When in this country, I was called upon, in 1881, to describe the treatment of political prisoners in Russia, in order to tell the truth in the face of the systematic misrepresentation of the matter by an admirer of the Russian Government. I did so in a paper on the Russian Revolutionary Party, which appeared in the Fortnightly Review, June, 1831. None of the facts revealed in this paper have been contradicted by the Russian agents. Attempts were, however, made to circulate in the English press accounts of Russian prisons, representing them under a somewhat smiling aspect. I was thus compelled to give a general description of prisons and exile in Russia and Siberia, and did so in a series of four papers, which appeared in the Nineteenth Century. Refraining as much as possible from complaints of the treatment undergone by our political friends in Russia, I preferred to give an idea of the general state of Russian prisons, of exile to Siberia, and of its results; and told the unutterable sufferings which scores of thousands of common-law prisoners are enduring in the jails throughout Russia, on their way to Siberia, and in the immense penal colony of the Russian Empire. In order to complete my own experience, which might have been out of date, I consulted the bulky Russian literature which has been devoted of late to the subject. The perusal of this literature convinced me that things have remained in very nearly the same state as they were five-and-twenty years ago; but I also learned from it that although the Russian prison authorities are very anxious to have mouthpieces in West Europe, in order to circulate embellished accounts of their humane endeavours, they do not conceal the truth either from the Russian Government or from the Russian reading public, and both in official reports and in the Press they represent the prisons as being in the most execrable condition. Some of these avowals will be found in the following pages.

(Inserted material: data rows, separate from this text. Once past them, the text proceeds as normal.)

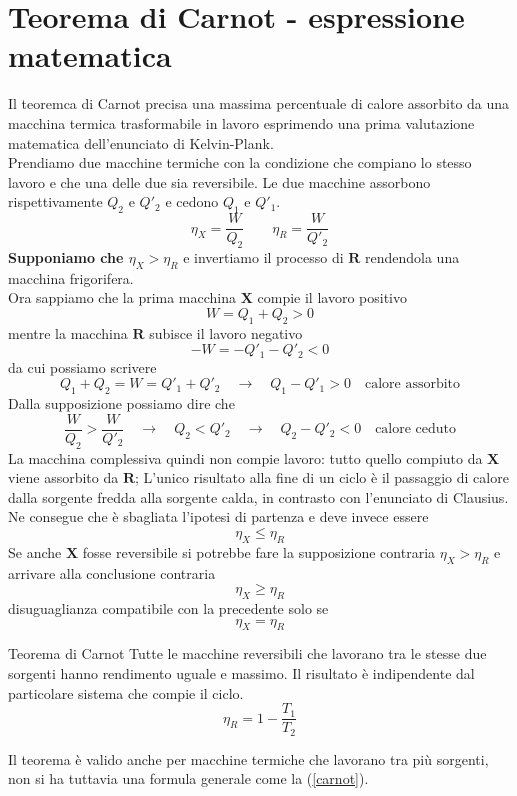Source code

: \documentclass[x11names]{report}
\begin{document}
\section{Teorema di Carnot - espressione matematica}
Il teoremca di Carnot precisa una massima percentuale di calore assorbito da una macchina termica trasformabile in lavoro esprimendo una prima valutazione matematica dell'enunciato di Kelvin-Plank.\\

\noindent
Prendiamo due macchine termiche con la condizione che compiano lo stesso lavoro e che una delle due sia reversibile. Le due macchine assorbono rispettivamente \(Q_{2}\) e \(Q'_{2}\) e cedono \(Q_{1}\) e \(Q'_{1}\). 
\[ 
\eta_X = \frac{W}{Q_{2}} \qquad \eta_R = \frac{W}{Q'_{2}}
\]
\textbf{Supponiamo che \(\eta_X > \eta_R\)} e invertiamo il processo di \(\boldsymbol{R}\) rendendola una macchina frigorifera. \\

\noindent
Ora sappiamo che la prima macchina \(\boldsymbol{X}\) compie il lavoro positivo
\[ 
W = Q_{1} + Q_{2} > 0
\]
mentre la macchina \(\boldsymbol{R}\) subisce il lavoro negativo
\[ 
-W = -Q'_{1} - Q'_{2} < 0
\]
da cui possiamo scrivere
\[ 
Q_{1} + Q_{2} = W = Q'_{1} + Q'_{2}  \quad \to \quad \boxed{Q_{1} - Q'_{1} > 0} \quad \text{calore assorbito}
\]
Dalla supposizione possiamo dire che
\[ 
\frac{W}{Q_{2}} >  \frac{W}{Q'_{2}} \quad \to \quad Q_{2} < Q'_{2}  \quad \to \quad  \boxed{Q_{2} - Q'_{2} < 0} \quad \text{calore ceduto}
\]
La macchina complessiva quindi non compie lavoro: tutto quello compiuto da \(\boldsymbol{X}\) viene assorbito da \(\boldsymbol{R}\); L'unico risultato alla fine di un ciclo è il passaggio di calore dalla sorgente fredda alla sorgente calda, in contrasto con l’enunciato di Clausius. Ne consegue che è sbagliata l’ipotesi di partenza e deve invece essere
\[ 
\eta_X \leq \eta_R
\]
Se anche \(\boldsymbol{X}\) fosse reversibile si potrebbe fare la supposizione contraria \(\eta_X > \eta_R\) e arrivare alla conclusione contraria
\[ 
\eta_X \geq \eta_R
\]
disuguaglianza compatibile con la precedente solo se
\[ 
\eta_X = \eta_R
\]
\begin{center}
	\colorbox{yred}{\begin{minipage}{5.75in}
			\begin{redes}{Teorema di Carnot}
					Tutte le macchine reversibili che lavorano tra le stesse due sorgenti hanno rendimento uguale e massimo. Il risultato è indipendente dal particolare sistema che compie il ciclo.
					\begin{equation}\label{carnot}
						\eta_R = 1 - \frac{T_{1}}{T_{2}}
					\end{equation}
			\end{redes}
	\end{minipage}}
\end{center}
Il teorema è valido anche per macchine termiche che lavorano tra più sorgenti, non si ha tuttavia una formula generale come la (\ref{carnot}).\\
\end{document}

Later on, that is, in 1882 to 1886, I spent three years in French prisons; namely, in the Prison Départementale of Lyons, and the Maison Centrale of Clairvaux. The description of both has been given in a paper contributed last year to the Nineteenth Century. My sojourn of nearly three years at Clairvaux, in close neighbourhood with fourteen hundred common-law prisoners, has given me an opportunity of obtaining a personal insight into the results achieved by detention in this prison, one of the best in France, and, as far as my information goes in Europe. It induced me to treat the question as to the moral effects of prisons on prisoners from a more general point of view, in connection with modern views on crime and its causes. A portion of this inquiry formed the subject of an address delivered in December last, before the Edinburgh Philosophical Institution.

While thus reprinting some review articles, I have completed them with more recent information and data, mostly taken from official Russian publications; and whilst eliminating from them the controversial element, I have also eliminated all that cannot be supported by documents which can be published now without causing harm to anybody of our friends in Russia. The newly-added chapter on exile to Sakhalin will complete the description of the Russian penal institutions. I take advantage of this opportunity to express my best thanks to the editor of the Nineteenth Century for his kind permission to reprint the articles published in his review.